* PROBLEM DESCRIPTION: Please transcribe every record below exactly as it appears.

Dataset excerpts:
○ ○ ○ ○

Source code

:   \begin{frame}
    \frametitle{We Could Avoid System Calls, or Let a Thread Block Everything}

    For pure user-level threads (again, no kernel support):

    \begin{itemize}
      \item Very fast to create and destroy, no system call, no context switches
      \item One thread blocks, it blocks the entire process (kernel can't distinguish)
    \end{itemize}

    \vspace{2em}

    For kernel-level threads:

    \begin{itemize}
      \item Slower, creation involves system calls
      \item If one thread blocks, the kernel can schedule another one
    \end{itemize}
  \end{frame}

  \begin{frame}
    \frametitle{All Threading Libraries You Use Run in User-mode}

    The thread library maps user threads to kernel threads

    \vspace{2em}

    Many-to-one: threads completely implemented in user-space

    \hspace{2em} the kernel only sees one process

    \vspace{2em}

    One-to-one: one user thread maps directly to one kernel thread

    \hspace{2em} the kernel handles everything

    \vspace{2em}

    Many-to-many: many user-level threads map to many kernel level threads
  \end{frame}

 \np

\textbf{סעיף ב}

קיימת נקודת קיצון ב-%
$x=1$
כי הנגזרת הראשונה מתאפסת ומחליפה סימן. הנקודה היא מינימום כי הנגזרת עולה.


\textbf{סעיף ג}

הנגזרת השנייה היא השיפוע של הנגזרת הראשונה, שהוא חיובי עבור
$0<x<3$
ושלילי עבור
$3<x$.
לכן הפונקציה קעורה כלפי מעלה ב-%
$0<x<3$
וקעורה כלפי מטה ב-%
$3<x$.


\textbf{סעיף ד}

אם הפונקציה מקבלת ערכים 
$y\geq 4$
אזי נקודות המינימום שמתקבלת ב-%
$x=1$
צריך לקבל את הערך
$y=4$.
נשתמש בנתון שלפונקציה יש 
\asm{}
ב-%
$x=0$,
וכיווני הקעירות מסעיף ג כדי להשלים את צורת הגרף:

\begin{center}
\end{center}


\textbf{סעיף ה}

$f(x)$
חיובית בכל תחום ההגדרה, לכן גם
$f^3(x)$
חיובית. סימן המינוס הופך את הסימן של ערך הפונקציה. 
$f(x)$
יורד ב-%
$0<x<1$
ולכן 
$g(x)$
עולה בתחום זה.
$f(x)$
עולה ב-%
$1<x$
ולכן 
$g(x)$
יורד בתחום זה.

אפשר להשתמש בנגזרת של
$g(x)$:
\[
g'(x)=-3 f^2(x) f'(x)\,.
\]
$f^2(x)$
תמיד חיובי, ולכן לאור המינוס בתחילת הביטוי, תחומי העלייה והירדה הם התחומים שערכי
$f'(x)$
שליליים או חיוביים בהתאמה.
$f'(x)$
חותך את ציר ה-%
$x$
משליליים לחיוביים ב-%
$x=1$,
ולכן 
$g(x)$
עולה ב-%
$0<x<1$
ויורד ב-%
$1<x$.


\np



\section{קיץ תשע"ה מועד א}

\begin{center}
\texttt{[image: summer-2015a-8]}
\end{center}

○ ○ ○ ○

* WRITTEN SOLUTION:
Source code

:   \begin{frame}
    \frametitle{We Could Avoid System Calls, or Let a Thread Block Everything}

    For pure user-level threads (again, no kernel support):

    \begin{itemize}
      \item Very fast to create and destroy, no system call, no context switches
      \item One thread blocks, it blocks the entire process (kernel can't distinguish)
    \end{itemize}

    \vspace{2em}

    For kernel-level threads:

    \begin{itemize}
      \item Slower, creation involves system calls
      \item If one thread blocks, the kernel can schedule another one
    \end{itemize}
  \end{frame}

  \begin{frame}
    \frametitle{All Threading Libraries You Use Run in User-mode}

    The thread library maps user threads to kernel threads

    \vspace{2em}

    Many-to-one: threads completely implemented in user-space

    \hspace{2em} the kernel only sees one process

    \vspace{2em}

    One-to-one: one user thread maps directly to one kernel thread

    \hspace{2em} the kernel handles everything

    \vspace{2em}

    Many-to-many: many user-level threads map to many kernel level threads
  \end{frame}

 \np

\textbf{סעיף ב}

קיימת נקודת קיצון ב-%
$x=1$
כי הנגזרת הראשונה מתאפסת ומחליפה סימן. הנקודה היא מינימום כי הנגזרת עולה.


\textbf{סעיף ג}

הנגזרת השנייה היא השיפוע של הנגזרת הראשונה, שהוא חיובי עבור
$0<x<3$
ושלילי עבור
$3<x$.
לכן הפונקציה קעורה כלפי מעלה ב-%
$0<x<3$
וקעורה כלפי מטה ב-%
$3<x$.


\textbf{סעיף ד}

אם הפונקציה מקבלת ערכים 
$y\geq 4$
אזי נקודות המינימום שמתקבלת ב-%
$x=1$
צריך לקבל את הערך
$y=4$.
נשתמש בנתון שלפונקציה יש 
\asm{}
ב-%
$x=0$,
וכיווני הקעירות מסעיף ג כדי להשלים את צורת הגרף:

\begin{center}
\end{center}


\textbf{סעיף ה}

$f(x)$
חיובית בכל תחום ההגדרה, לכן גם
$f^3(x)$
חיובית. סימן המינוס הופך את הסימן של ערך הפונקציה. 
$f(x)$
יורד ב-%
$0<x<1$
ולכן 
$g(x)$
עולה בתחום זה.
$f(x)$
עולה ב-%
$1<x$
ולכן 
$g(x)$
יורד בתחום זה.

אפשר להשתמש בנגזרת של
$g(x)$:
\[
g'(x)=-3 f^2(x) f'(x)\,.
\]
$f^2(x)$
תמיד חיובי, ולכן לאור המינוס בתחילת הביטוי, תחומי העלייה והירדה הם התחומים שערכי
$f'(x)$
שליליים או חיוביים בהתאמה.
$f'(x)$
חותך את ציר ה-%
$x$
משליליים לחיוביים ב-%
$x=1$,
ולכן 
$g(x)$
עולה ב-%
$0<x<1$
ויורד ב-%
$1<x$.


\np



\section{קיץ תשע"ה מועד א}

\begin{center}
\texttt{[image: summer-2015a-8]}
\end{center}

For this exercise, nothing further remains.